Only then can there be what Daniel Kahneman calls a special kind of engagement and Jonathan Haidt calls exploratory thinking.
According to Tilman and Jacoby, “Empowered and accountable employees feel in control of their lives, which is one of the strongest human desires. They are more committed to a shared purpose and more capable of thinking abstractly, integrating information and uncovering patterns and relationships in data.
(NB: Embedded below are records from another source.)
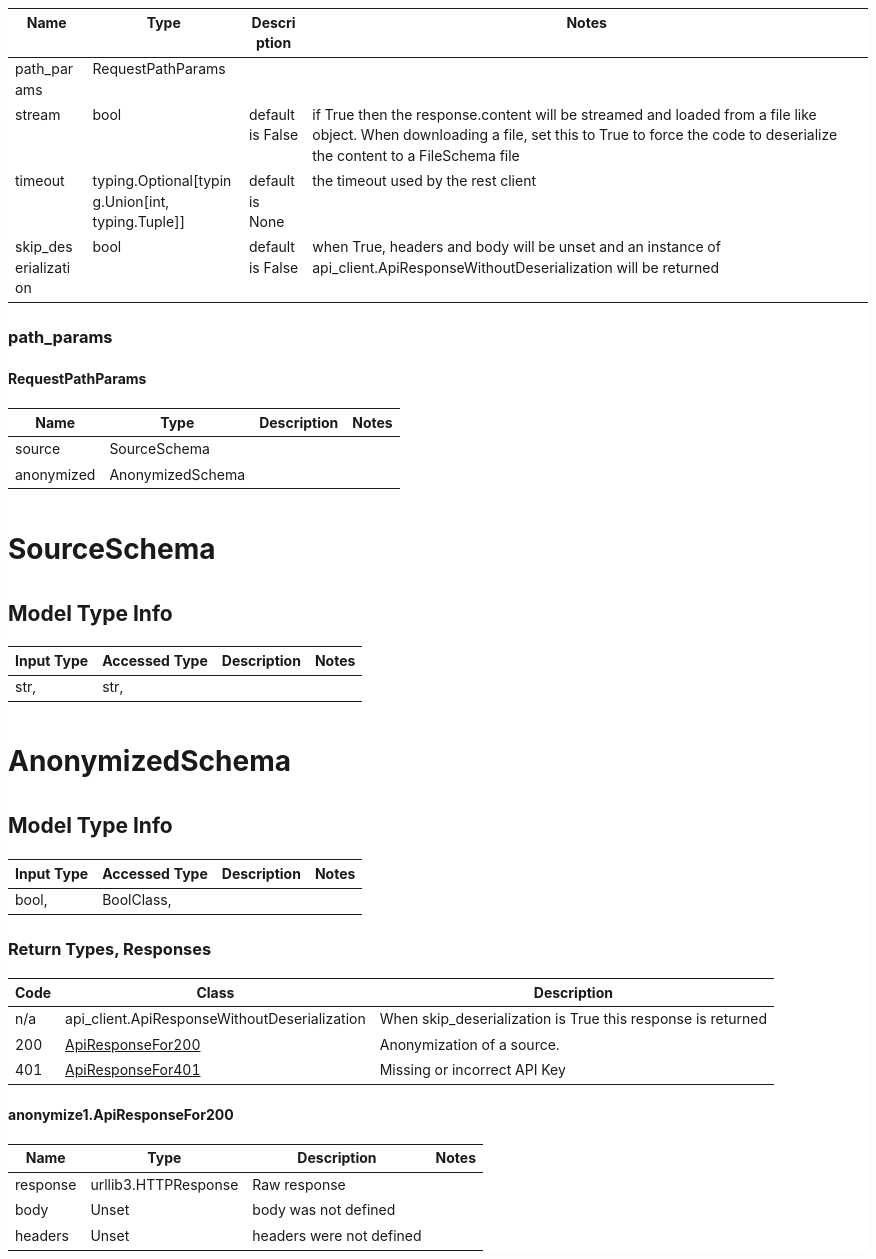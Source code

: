 Name | Type | Description  | Notes
------------- | ------------- | ------------- | -------------
path_params | RequestPathParams | |
stream | bool | default is False | if True then the response.content will be streamed and loaded from a file like object. When downloading a file, set this to True to force the code to deserialize the content to a FileSchema file
timeout | typing.Optional[typing.Union[int, typing.Tuple]] | default is None | the timeout used by the rest client
skip_deserialization | bool | default is False | when True, headers and body will be unset and an instance of api_client.ApiResponseWithoutDeserialization will be returned

### path_params
#### RequestPathParams

Name | Type | Description  | Notes
------------- | ------------- | ------------- | -------------
source | SourceSchema | | 
anonymized | AnonymizedSchema | | 

# SourceSchema

## Model Type Info
Input Type | Accessed Type | Description | Notes
------------ | ------------- | ------------- | -------------
str,  | str,  |  | 

# AnonymizedSchema

## Model Type Info
Input Type | Accessed Type | Description | Notes
------------ | ------------- | ------------- | -------------
bool,  | BoolClass,  |  | 

### Return Types, Responses

Code | Class | Description
------------- | ------------- | -------------
n/a | api_client.ApiResponseWithoutDeserialization | When skip_deserialization is True this response is returned
200 | [ApiResponseFor200](#anonymize1.ApiResponseFor200) | Anonymization of a source.
401 | [ApiResponseFor401](#anonymize1.ApiResponseFor401) | Missing or incorrect API Key

#### anonymize1.ApiResponseFor200
Name | Type | Description  | Notes
------------- | ------------- | ------------- | -------------
response | urllib3.HTTPResponse | Raw response |
body | Unset | body was not defined |
headers | Unset | headers were not defined |
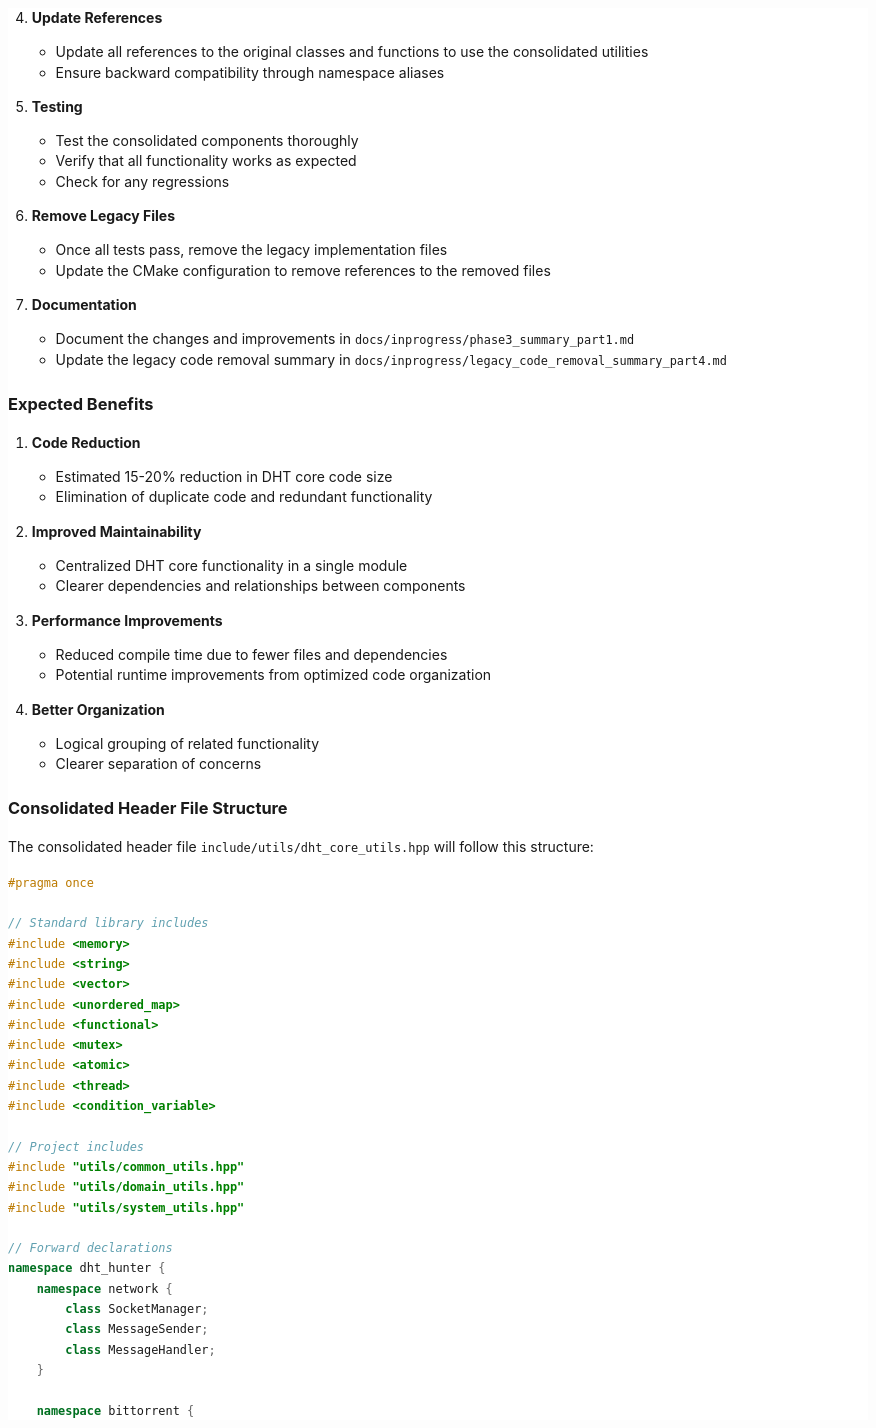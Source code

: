4. **Update References**
   - Update all references to the original classes and functions to use the consolidated utilities
   - Ensure backward compatibility through namespace aliases

5. **Testing**
   - Test the consolidated components thoroughly
   - Verify that all functionality works as expected
   - Check for any regressions

6. **Remove Legacy Files**
   - Once all tests pass, remove the legacy implementation files
   - Update the CMake configuration to remove references to the removed files

7. **Documentation**
   - Document the changes and improvements in `docs/inprogress/phase3_summary_part1.md`
   - Update the legacy code removal summary in `docs/inprogress/legacy_code_removal_summary_part4.md`

### Expected Benefits

1. **Code Reduction**
   - Estimated 15-20% reduction in DHT core code size
   - Elimination of duplicate code and redundant functionality

2. **Improved Maintainability**
   - Centralized DHT core functionality in a single module
   - Clearer dependencies and relationships between components

3. **Performance Improvements**
   - Reduced compile time due to fewer files and dependencies
   - Potential runtime improvements from optimized code organization

4. **Better Organization**
   - Logical grouping of related functionality
   - Clearer separation of concerns

### Consolidated Header File Structure

The consolidated header file `include/utils/dht_core_utils.hpp` will follow this structure:

```cpp
#pragma once

// Standard library includes
#include <memory>
#include <string>
#include <vector>
#include <unordered_map>
#include <functional>
#include <mutex>
#include <atomic>
#include <thread>
#include <condition_variable>

// Project includes
#include "utils/common_utils.hpp"
#include "utils/domain_utils.hpp"
#include "utils/system_utils.hpp"

// Forward declarations
namespace dht_hunter {
    namespace network {
        class SocketManager;
        class MessageSender;
        class MessageHandler;
    }

    namespace bittorrent {
```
They are more willing to take risk and show initiative, more focused on capturing opportunities, not just on mitigating threats.”
Ultimately, organizations can only be agile in ways and to the extent its people are and that, in turn, will depend on a special kind of leadership at all levels and in all areas of the given enterprise.
Tilman and Jacoby: “When leaders relentlessly invest in authentic relationships, demonstrate care and empathy for their people, mentor and inspire, they harness the power of other core foundations of morality: liberty and loyalty.” This is precisely what Lao-tse has in mind in this passage from Tao Te Ching:
“Learn from the people
Plan with the people
Begin with what they have
Build on what they know
Of the best leaders
When the task is accomplished
The people will remark
We have done it ourselves.”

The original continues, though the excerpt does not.